Domestic Disturbances

Artist Ramiro Gomez in Conversation with Lawrence Weschler
No Splash (after David Hockney’s A Bigger Splash, 1967), by Gomez, 2013; acrylic on canvas; 96" x 96"
Monday, May 2, 2016 | 4:00 pm
Maude Fife Room, 315 Wheeler Hall
United States

Lawrence Weschler’s book Domestic Scenes: The Art of Ramiro Gomez (Abrams, 2016) delves into the life and art of a rising young Los Angeles artist to raise questions of social equity and explore the chasms separating cultures and classes in America today.

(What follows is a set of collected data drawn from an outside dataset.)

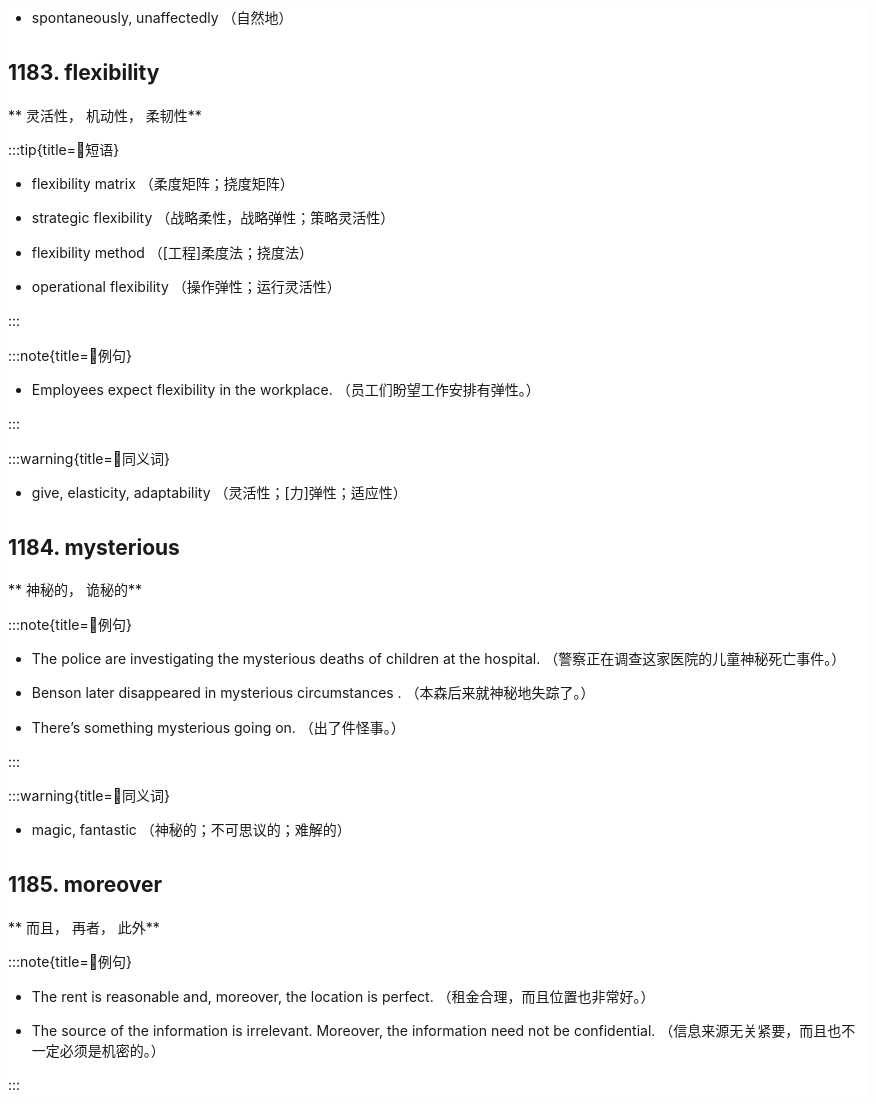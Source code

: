 - spontaneously, unaffectedly （自然地）


## 1183. flexibility

** 灵活性， 机动性， 柔韧性**

:::tip{title=🤩短语}

- flexibility matrix （柔度矩阵；挠度矩阵）

- strategic flexibility （战略柔性，战略弹性；策略灵活性）

- flexibility method （[工程]柔度法；挠度法）

- operational flexibility （操作弹性；运行灵活性）

:::

:::note{title=🎤例句}

- Employees expect flexibility in the workplace. （员工们盼望工作安排有弹性。）

:::

:::warning{title=🤔同义词}

- give, elasticity, adaptability （灵活性；[力]弹性；适应性）


## 1184. mysterious

** 神秘的， 诡秘的**

:::note{title=🎤例句}

- The police are investigating the mysterious deaths of children at the hospital. （警察正在调查这家医院的儿童神秘死亡事件。）

- Benson later disappeared in mysterious circumstances . （本森后来就神秘地失踪了。）

- There’s something mysterious going on. （出了件怪事。）

:::

:::warning{title=🤔同义词}

- magic, fantastic （神秘的；不可思议的；难解的）


## 1185. moreover

** 而且， 再者， 此外**

:::note{title=🎤例句}

- The rent is reasonable and, moreover, the location is perfect. （租金合理，而且位置也非常好。）

- The source of the information is irrelevant. Moreover, the information need not be confidential. （信息来源无关紧要，而且也不一定必须是机密的。）

:::
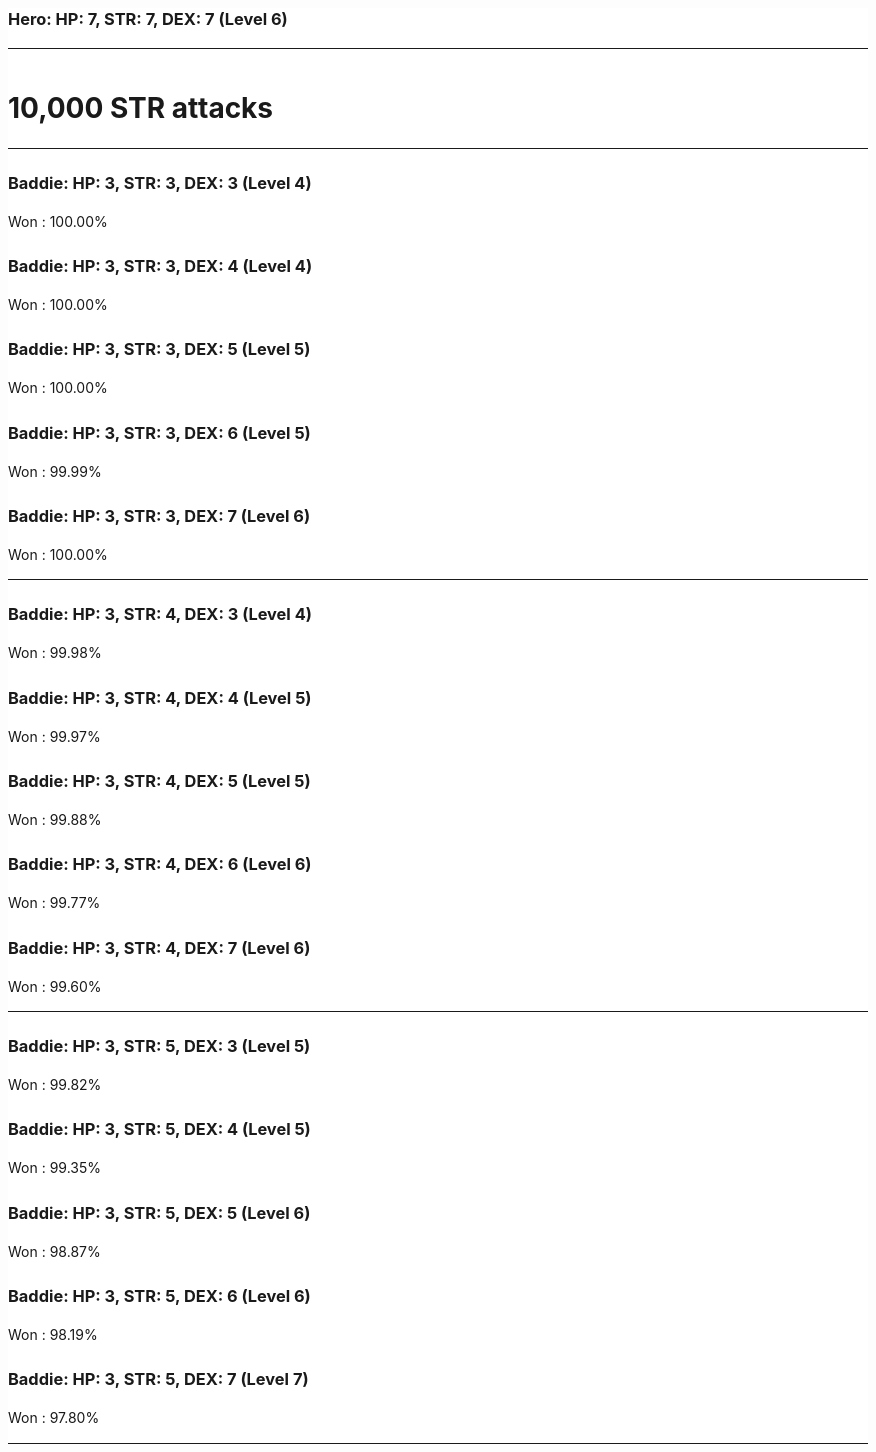 ### Hero: HP: 7, STR: 7, DEX: 7 (Level 6)

---

# 10,000 STR attacks

---

### Baddie: HP: 3, STR: 3, DEX: 3 (Level 4)
Won : 100.00%
### Baddie: HP: 3, STR: 3, DEX: 4 (Level 4)
Won : 100.00%
### Baddie: HP: 3, STR: 3, DEX: 5 (Level 5)
Won : 100.00%
### Baddie: HP: 3, STR: 3, DEX: 6 (Level 5)
Won : 99.99%
### Baddie: HP: 3, STR: 3, DEX: 7 (Level 6)
Won : 100.00%

---

### Baddie: HP: 3, STR: 4, DEX: 3 (Level 4)
Won : 99.98%
### Baddie: HP: 3, STR: 4, DEX: 4 (Level 5)
Won : 99.97%
### Baddie: HP: 3, STR: 4, DEX: 5 (Level 5)
Won : 99.88%
### Baddie: HP: 3, STR: 4, DEX: 6 (Level 6)
Won : 99.77%
### Baddie: HP: 3, STR: 4, DEX: 7 (Level 6)
Won : 99.60%

---

### Baddie: HP: 3, STR: 5, DEX: 3 (Level 5)
Won : 99.82%
### Baddie: HP: 3, STR: 5, DEX: 4 (Level 5)
Won : 99.35%
### Baddie: HP: 3, STR: 5, DEX: 5 (Level 6)
Won : 98.87%
### Baddie: HP: 3, STR: 5, DEX: 6 (Level 6)
Won : 98.19%
### Baddie: HP: 3, STR: 5, DEX: 7 (Level 7)
Won : 97.80%

---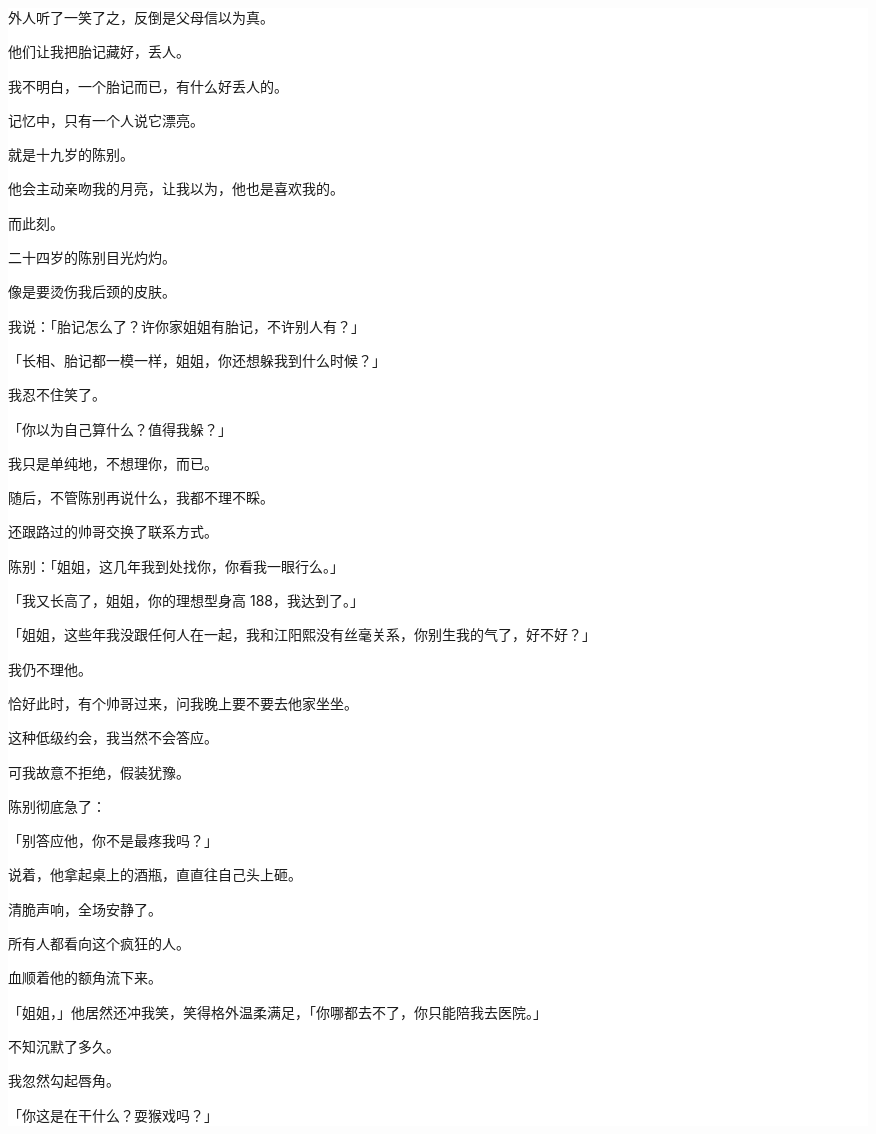 外人听了一笑了之，反倒是父母信以为真。

他们让我把胎记藏好，丢人。

我不明白，一个胎记而已，有什么好丢人的。

记忆中，只有一个人说它漂亮。

就是十九岁的陈别。

他会主动亲吻我的月亮，让我以为，他也是喜欢我的。

而此刻。

二十四岁的陈别目光灼灼。

像是要烫伤我后颈的皮肤。

我说：「胎记怎么了？许你家姐姐有胎记，不许别人有？」

「长相、胎记都一模一样，姐姐，你还想躲我到什么时候？」

我忍不住笑了。

「你以为自己算什么？值得我躲？」

我只是单纯地，不想理你，而已。

随后，不管陈别再说什么，我都不理不睬。

还跟路过的帅哥交换了联系方式。

陈别：「姐姐，这几年我到处找你，你看我一眼行么。」

「我又长高了，姐姐，你的理想型身高 188，我达到了。」

「姐姐，这些年我没跟任何人在一起，我和江阳熙没有丝毫关系，你别生我的气了，好不好？」

我仍不理他。

恰好此时，有个帅哥过来，问我晚上要不要去他家坐坐。

这种低级约会，我当然不会答应。

可我故意不拒绝，假装犹豫。

陈别彻底急了：

「别答应他，你不是最疼我吗？」

说着，他拿起桌上的酒瓶，直直往自己头上砸。

清脆声响，全场安静了。

所有人都看向这个疯狂的人。

血顺着他的额角流下来。

「姐姐，」他居然还冲我笑，笑得格外温柔满足，「你哪都去不了，你只能陪我去医院。」

不知沉默了多久。

我忽然勾起唇角。

「你这是在干什么？耍猴戏吗？」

Born in 1986 in San Bernardino, California to undocumented Mexican immigrant parents, Gomez is an artist whose work evokes the divide between affluent Angelenos and their usually invisible domestic help—the nannies, gardeners, housecleaners, and others who make their lifestyles possible—by variously inserting ima­ges of such workers into pastiches of iconic David Hockney paintings, subtly doctoring glossy magazine ads, and subversively slotting life-sized painted cardboard cut-outs into real-life situations.

Weschler is the author of seminal books on Robert Irwin (Seeing is Forgetting the Name of the Thing One Sees, 1981/2008), the Museum of Jurassic Technology (Mr. Wilson’s Cabinet of Wonder, 1995), and torture in Latin America (A Miracle, A Universe: Settling Accounts with Torturers, 1990).

This lecture is free and open to the public.

Cosponsored by Global Urban Humanities Initiative, Department of Ethnic Studies, BAMPFA, and History of Art Department.

Image: No Splash (after David Hockney’s A Bigger Splash, 1967), by Gomez, 2013, acrylic on canvas; 96" x 96"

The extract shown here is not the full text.